▸ **WHAT TO DO**:
Check every line of the entries for "Back", and copy the lines that hold it.

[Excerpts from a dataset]
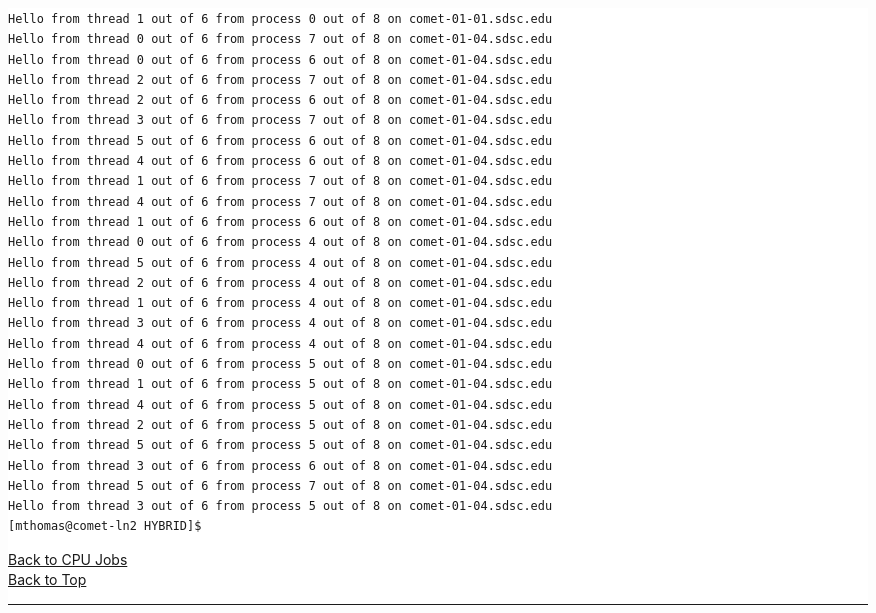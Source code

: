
 ```
Hello from thread 1 out of 6 from process 0 out of 8 on comet-01-01.sdsc.edu
Hello from thread 0 out of 6 from process 7 out of 8 on comet-01-04.sdsc.edu
Hello from thread 0 out of 6 from process 6 out of 8 on comet-01-04.sdsc.edu
Hello from thread 2 out of 6 from process 7 out of 8 on comet-01-04.sdsc.edu
Hello from thread 2 out of 6 from process 6 out of 8 on comet-01-04.sdsc.edu
Hello from thread 3 out of 6 from process 7 out of 8 on comet-01-04.sdsc.edu
Hello from thread 5 out of 6 from process 6 out of 8 on comet-01-04.sdsc.edu
Hello from thread 4 out of 6 from process 6 out of 8 on comet-01-04.sdsc.edu
Hello from thread 1 out of 6 from process 7 out of 8 on comet-01-04.sdsc.edu
Hello from thread 4 out of 6 from process 7 out of 8 on comet-01-04.sdsc.edu
Hello from thread 1 out of 6 from process 6 out of 8 on comet-01-04.sdsc.edu
Hello from thread 0 out of 6 from process 4 out of 8 on comet-01-04.sdsc.edu
Hello from thread 5 out of 6 from process 4 out of 8 on comet-01-04.sdsc.edu
Hello from thread 2 out of 6 from process 4 out of 8 on comet-01-04.sdsc.edu
Hello from thread 1 out of 6 from process 4 out of 8 on comet-01-04.sdsc.edu
Hello from thread 3 out of 6 from process 4 out of 8 on comet-01-04.sdsc.edu
Hello from thread 4 out of 6 from process 4 out of 8 on comet-01-04.sdsc.edu
Hello from thread 0 out of 6 from process 5 out of 8 on comet-01-04.sdsc.edu
Hello from thread 1 out of 6 from process 5 out of 8 on comet-01-04.sdsc.edu
Hello from thread 4 out of 6 from process 5 out of 8 on comet-01-04.sdsc.edu
Hello from thread 2 out of 6 from process 5 out of 8 on comet-01-04.sdsc.edu
Hello from thread 5 out of 6 from process 5 out of 8 on comet-01-04.sdsc.edu
Hello from thread 3 out of 6 from process 6 out of 8 on comet-01-04.sdsc.edu
Hello from thread 5 out of 6 from process 7 out of 8 on comet-01-04.sdsc.edu
Hello from thread 3 out of 6 from process 5 out of 8 on comet-01-04.sdsc.edu
[mthomas@comet-ln2 HYBRID]$
```

[Back to CPU Jobs](#comp-and-run-cpu-jobs) <br>
[Back to Top](#top)
<hr>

▸ **EXERCISE RESULT**:
[Back to CPU Jobs](#comp-and-run-cpu-jobs) <br>
[Back to Top](#top)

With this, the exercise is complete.